--- What to produce ---
Below are the entries; transcribe them exactly and drop every picture.

+++ Data extracts +++

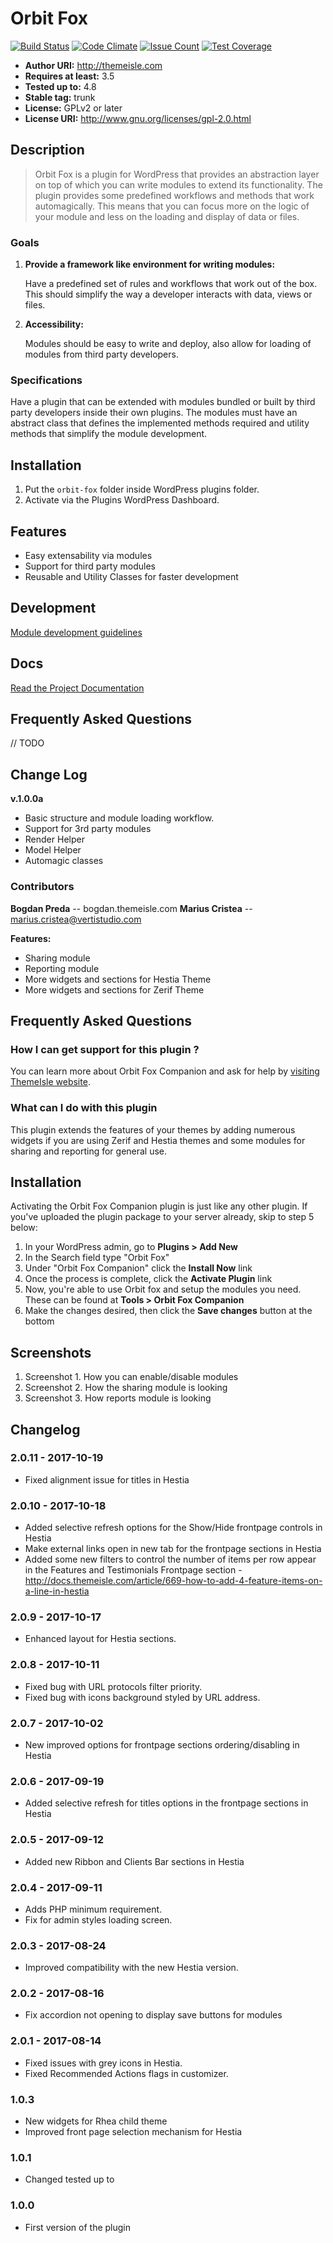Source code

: # Orbit Fox
[![Build Status](https://travis-ci.org/Codeinwp/orbit-fox.svg?branch=master)](https://travis-ci.org/Codeinwp/orbit-fox)
[![Code Climate](https://codeclimate.com/github/Codeinwp/orbit-fox/badges/gpa.svg)](https://codeclimate.com/github/Codeinwp/orbit-fox)
[![Issue Count](https://codeclimate.com/github/Codeinwp/orbit-fox/badges/issue_count.svg)](https://codeclimate.com/github/Codeinwp/orbit-fox)
[![Test Coverage](https://codeclimate.com/github/Codeinwp/orbit-fox/badges/coverage.svg)](https://codeclimate.com/github/Codeinwp/orbit-fox/coverage)

- **Author URI:** http://themeisle.com
- **Requires at least:** 3.5
- **Tested up to:** 4.8
- **Stable tag:** trunk
- **License:** GPLv2 or later
- **License URI:** http://www.gnu.org/licenses/gpl-2.0.html

## Description
> Orbit Fox is a plugin for WordPress that provides an abstraction layer on top of which you can 
write modules to extend its functionality. The plugin provides some predefined workflows and 
methods that work automagically. This means that you can focus more on the logic of your module 
and less on the loading and display of data or files. 

### Goals
 1. **Provide a framework like environment for writing modules:**
    
    Have a predefined set of rules and workflows that work out of the box. This should simplify 
    the way a developer interacts with data, views or files.

 2. **Accessibility:**

    Modules should be easy to write and deploy, also allow for loading of modules from third party 
    developers.

### Specifications
 Have a plugin that can be extended with modules bundled or built by third party developers inside 
 their own plugins. The modules must have an abstract class that defines the implemented methods 
 required and utility methods that simplify the module development.

## Installation
 1. Put the `orbit-fox` folder inside WordPress plugins folder.
 2. Activate via the Plugins WordPress Dashboard.

## Features
 - Easy extensability via modules
 - Support for third party modules
 - Reusable and Utility Classes for faster development

## Development
[Module development guidelines](docs/MODULE.md)

## Docs

[Read the Project Documentation](https://docs.google.com/a/vertistudio.com/document/d/1fFepVs4if5rEmMqA8TiHUFp2WPnkUCW6JZohnsSNtKE/edit?usp=sharing)

## Frequently Asked Questions

// TODO

## Change Log

**v.1.0.0a** 
- Basic structure and module loading workflow. 
- Support for 3rd party modules
- Render Helper
- Model Helper
- Automagic classes

### Contributors
**Bogdan Preda** -- bogdan.themeisle.com
**Marius Cristea** -- marius.cristea@vertistudio.com

**Features:**

- Sharing module
- Reporting module
- More widgets and sections for Hestia Theme
- More widgets and sections for Zerif Theme




## Frequently Asked Questions ##

### How I can get support for this plugin ? ###

You can learn more about Orbit Fox Companion and ask for help by <a href="https://themeisle.com/contact/"  >visiting ThemeIsle website</a>.

### What can I do with this plugin ###

This plugin extends the features of your themes by adding numerous widgets if you are using Zerif and Hestia themes and some modules for sharing and reporting for general use.


## Installation ##

Activating the Orbit Fox Companion plugin is just like any other plugin. If you've uploaded the plugin package to your server already, skip to step 5 below:

1. In your WordPress admin, go to **Plugins &gt; Add New**
2. In the Search field type "Orbit Fox"
3. Under "Orbit Fox Companion" click the **Install Now** link
4. Once the process is complete, click the **Activate Plugin** link
5. Now, you're able to use Orbit fox and setup the modules you need. These can be found at **Tools &gt; Orbit Fox Companion**
6. Make the changes desired, then click the **Save changes** button at the bottom


## Screenshots ##

1. Screenshot 1. How you can enable/disable modules
2. Screenshot 2. How the sharing module is looking
3. Screenshot 3. How reports module is looking

## Changelog ##
### 2.0.11 - 2017-10-19  ###

* Fixed alignment issue for titles in Hestia


### 2.0.10 - 2017-10-18  ###

* Added selective refresh options for the Show/Hide frontpage controls in Hestia
* Make external links open in new tab for the frontpage sections in Hestia
* Added some new filters to control the number of items per row appear in the Features and Testimonials Frontpage section - http://docs.themeisle.com/article/669-how-to-add-4-feature-items-on-a-line-in-hestia


### 2.0.9 - 2017-10-17  ###

* Enhanced layout for Hestia sections.


### 2.0.8 - 2017-10-11  ###

* Fixed bug with URL protocols filter priority.
* Fixed bug with icons background styled by URL address.


### 2.0.7 - 2017-10-02  ###

* New improved options for frontpage sections ordering/disabling in Hestia


### 2.0.6 - 2017-09-19  ###

* Added selective refresh for titles options in the frontpage sections in Hestia


### 2.0.5 - 2017-09-12  ###

* Added new Ribbon and Clients Bar sections in Hestia


### 2.0.4 - 2017-09-11  ###

* Adds PHP minimum requirement. 
* Fix for admin styles loading screen.


### 2.0.3 - 2017-08-24  ###

* Improved compatibility with the new Hestia version.


### 2.0.2 - 2017-08-16  ###

* Fix accordion not opening to display save buttons for modules


### 2.0.1 - 2017-08-14  ###

* Fixed issues with grey icons in Hestia.
* Fixed Recommended Actions flags in customizer.



### 1.0.3 ###

* New widgets for Rhea child theme
* Improved front page selection mechanism for Hestia

### 1.0.1 ###

* Changed tested up to

### 1.0.0 ###

* First version of the plugin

+++

--- Solution ---
Source code

: # Orbit Fox
[![Build Status](https://travis-ci.org/Codeinwp/orbit-fox.svg?branch=master)](https://travis-ci.org/Codeinwp/orbit-fox)
[![Code Climate](https://codeclimate.com/github/Codeinwp/orbit-fox/badges/gpa.svg)](https://codeclimate.com/github/Codeinwp/orbit-fox)
[![Issue Count](https://codeclimate.com/github/Codeinwp/orbit-fox/badges/issue_count.svg)](https://codeclimate.com/github/Codeinwp/orbit-fox)
[![Test Coverage](https://codeclimate.com/github/Codeinwp/orbit-fox/badges/coverage.svg)](https://codeclimate.com/github/Codeinwp/orbit-fox/coverage)

- **Author URI:** http://themeisle.com
- **Requires at least:** 3.5
- **Tested up to:** 4.8
- **Stable tag:** trunk
- **License:** GPLv2 or later
- **License URI:** http://www.gnu.org/licenses/gpl-2.0.html

## Description
> Orbit Fox is a plugin for WordPress that provides an abstraction layer on top of which you can 
write modules to extend its functionality. The plugin provides some predefined workflows and 
methods that work automagically. This means that you can focus more on the logic of your module 
and less on the loading and display of data or files. 

### Goals
 1. **Provide a framework like environment for writing modules:**
    
    Have a predefined set of rules and workflows that work out of the box. This should simplify 
    the way a developer interacts with data, views or files.

 2. **Accessibility:**

    Modules should be easy to write and deploy, also allow for loading of modules from third party 
    developers.

### Specifications
 Have a plugin that can be extended with modules bundled or built by third party developers inside 
 their own plugins. The modules must have an abstract class that defines the implemented methods 
 required and utility methods that simplify the module development.

## Installation
 1. Put the `orbit-fox` folder inside WordPress plugins folder.
 2. Activate via the Plugins WordPress Dashboard.

## Features
 - Easy extensability via modules
 - Support for third party modules
 - Reusable and Utility Classes for faster development

## Development
[Module development guidelines](docs/MODULE.md)

## Docs

[Read the Project Documentation](https://docs.google.com/a/vertistudio.com/document/d/1fFepVs4if5rEmMqA8TiHUFp2WPnkUCW6JZohnsSNtKE/edit?usp=sharing)

## Frequently Asked Questions

// TODO

## Change Log

**v.1.0.0a** 
- Basic structure and module loading workflow. 
- Support for 3rd party modules
- Render Helper
- Model Helper
- Automagic classes

### Contributors
**Bogdan Preda** -- bogdan.themeisle.com
**Marius Cristea** -- marius.cristea@vertistudio.com

**Features:**

- Sharing module
- Reporting module
- More widgets and sections for Hestia Theme
- More widgets and sections for Zerif Theme




## Frequently Asked Questions ##

### How I can get support for this plugin ? ###

You can learn more about Orbit Fox Companion and ask for help by <a href="https://themeisle.com/contact/"  >visiting ThemeIsle website</a>.

### What can I do with this plugin ###

This plugin extends the features of your themes by adding numerous widgets if you are using Zerif and Hestia themes and some modules for sharing and reporting for general use.


## Installation ##

Activating the Orbit Fox Companion plugin is just like any other plugin. If you've uploaded the plugin package to your server already, skip to step 5 below:

1. In your WordPress admin, go to **Plugins &gt; Add New**
2. In the Search field type "Orbit Fox"
3. Under "Orbit Fox Companion" click the **Install Now** link
4. Once the process is complete, click the **Activate Plugin** link
5. Now, you're able to use Orbit fox and setup the modules you need. These can be found at **Tools &gt; Orbit Fox Companion**
6. Make the changes desired, then click the **Save changes** button at the bottom


## Screenshots ##

1. Screenshot 1. How you can enable/disable modules
2. Screenshot 2. How the sharing module is looking
3. Screenshot 3. How reports module is looking

## Changelog ##
### 2.0.11 - 2017-10-19  ###

* Fixed alignment issue for titles in Hestia


### 2.0.10 - 2017-10-18  ###

* Added selective refresh options for the Show/Hide frontpage controls in Hestia
* Make external links open in new tab for the frontpage sections in Hestia
* Added some new filters to control the number of items per row appear in the Features and Testimonials Frontpage section - http://docs.themeisle.com/article/669-how-to-add-4-feature-items-on-a-line-in-hestia


### 2.0.9 - 2017-10-17  ###

* Enhanced layout for Hestia sections.


### 2.0.8 - 2017-10-11  ###

* Fixed bug with URL protocols filter priority.
* Fixed bug with icons background styled by URL address.


### 2.0.7 - 2017-10-02  ###

* New improved options for frontpage sections ordering/disabling in Hestia


### 2.0.6 - 2017-09-19  ###

* Added selective refresh for titles options in the frontpage sections in Hestia


### 2.0.5 - 2017-09-12  ###

* Added new Ribbon and Clients Bar sections in Hestia


### 2.0.4 - 2017-09-11  ###

* Adds PHP minimum requirement. 
* Fix for admin styles loading screen.


### 2.0.3 - 2017-08-24  ###

* Improved compatibility with the new Hestia version.


### 2.0.2 - 2017-08-16  ###

* Fix accordion not opening to display save buttons for modules


### 2.0.1 - 2017-08-14  ###

* Fixed issues with grey icons in Hestia.
* Fixed Recommended Actions flags in customizer.



### 1.0.3 ###

* New widgets for Rhea child theme
* Improved front page selection mechanism for Hestia

### 1.0.1 ###

* Changed tested up to

### 1.0.0 ###

* First version of the plugin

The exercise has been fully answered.